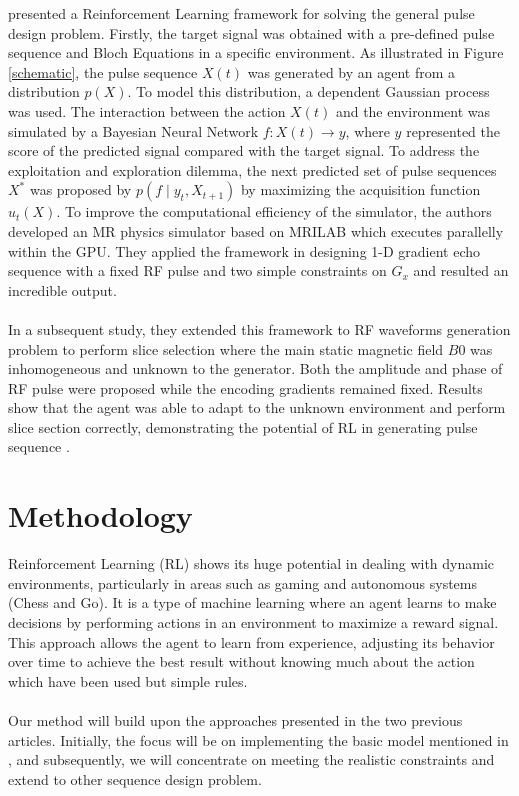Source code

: \citet{0438} presented a Reinforcement Learning framework for solving the general pulse design problem. Firstly, the target signal was obtained with a pre-defined pulse sequence and Bloch Equations in a specific environment. As illustrated in Figure \ref{schematic}, the pulse sequence $X(t)$ was generated by an agent from a distribution $p(X)$. To model this distribution, a dependent Gaussian process was used. The interaction between the action $X(t)$ and the environment was simulated by a Bayesian Neural Network $f:X(t) \rightarrow y$, where $y$ represented the score of the predicted signal compared with the target signal. To address the exploitation and exploration dilemma, the next predicted set of pulse sequences $X^*$ was proposed by $p\left(f \mid y_t, X_{t+1}\right)$ by maximizing the acquisition function $u_t(X)$. To improve the computational efficiency of the simulator, the authors developed an MR physics simulator based on MRILAB \citep{MRILAB} which executes parallelly within the GPU. They applied the framework in designing 1-D gradient echo sequence with a fixed RF pulse and two simple constraints on $G_x$ and resulted an incredible output. 
\\\\
In a subsequent study, they extended this framework to RF waveforms generation problem to perform slice selection where the main static magnetic field $B0$ was inhomogeneous and unknown to the generator. Both the amplitude and phase of RF pulse were proposed while the encoding gradients remained fixed. Results show that the agent was able to adapt to the unknown environment and perform slice section correctly, demonstrating the potential of RL in generating pulse sequence \cite{0477}.

\section{Methodology}
Reinforcement Learning (RL) shows its huge potential in dealing with dynamic environments, particularly in areas such as gaming and autonomous systems (Chess and Go). It is a type of machine learning where an agent learns to make decisions by performing actions in an environment to maximize a reward signal. This approach allows the agent to learn from experience, adjusting its behavior over time to achieve the best result without knowing much about the action which have been used but simple rules.
\\\\
Our method will build upon the approaches presented in the two previous articles. Initially, the focus will be on implementing the basic model mentioned in \citep{0438}, and subsequently, we will concentrate on meeting the realistic constraints and extend to other sequence design problem.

**EXERCISE BRIEF**. Skip the pictures, then retype every line above exactly.

**RESULT OF THIS TASK**.
Source code

: \citet{0438} presented a Reinforcement Learning framework for solving the general pulse design problem. Firstly, the target signal was obtained with a pre-defined pulse sequence and Bloch Equations in a specific environment. As illustrated in Figure \ref{schematic}, the pulse sequence $X(t)$ was generated by an agent from a distribution $p(X)$. To model this distribution, a dependent Gaussian process was used. The interaction between the action $X(t)$ and the environment was simulated by a Bayesian Neural Network $f:X(t) \rightarrow y$, where $y$ represented the score of the predicted signal compared with the target signal. To address the exploitation and exploration dilemma, the next predicted set of pulse sequences $X^*$ was proposed by $p\left(f \mid y_t, X_{t+1}\right)$ by maximizing the acquisition function $u_t(X)$. To improve the computational efficiency of the simulator, the authors developed an MR physics simulator based on MRILAB \citep{MRILAB} which executes parallelly within the GPU. They applied the framework in designing 1-D gradient echo sequence with a fixed RF pulse and two simple constraints on $G_x$ and resulted an incredible output. 
\\\\
In a subsequent study, they extended this framework to RF waveforms generation problem to perform slice selection where the main static magnetic field $B0$ was inhomogeneous and unknown to the generator. Both the amplitude and phase of RF pulse were proposed while the encoding gradients remained fixed. Results show that the agent was able to adapt to the unknown environment and perform slice section correctly, demonstrating the potential of RL in generating pulse sequence \cite{0477}.

\section{Methodology}
Reinforcement Learning (RL) shows its huge potential in dealing with dynamic environments, particularly in areas such as gaming and autonomous systems (Chess and Go). It is a type of machine learning where an agent learns to make decisions by performing actions in an environment to maximize a reward signal. This approach allows the agent to learn from experience, adjusting its behavior over time to achieve the best result without knowing much about the action which have been used but simple rules.
\\\\
Our method will build upon the approaches presented in the two previous articles. Initially, the focus will be on implementing the basic model mentioned in \citep{0438}, and subsequently, we will concentrate on meeting the realistic constraints and extend to other sequence design problem.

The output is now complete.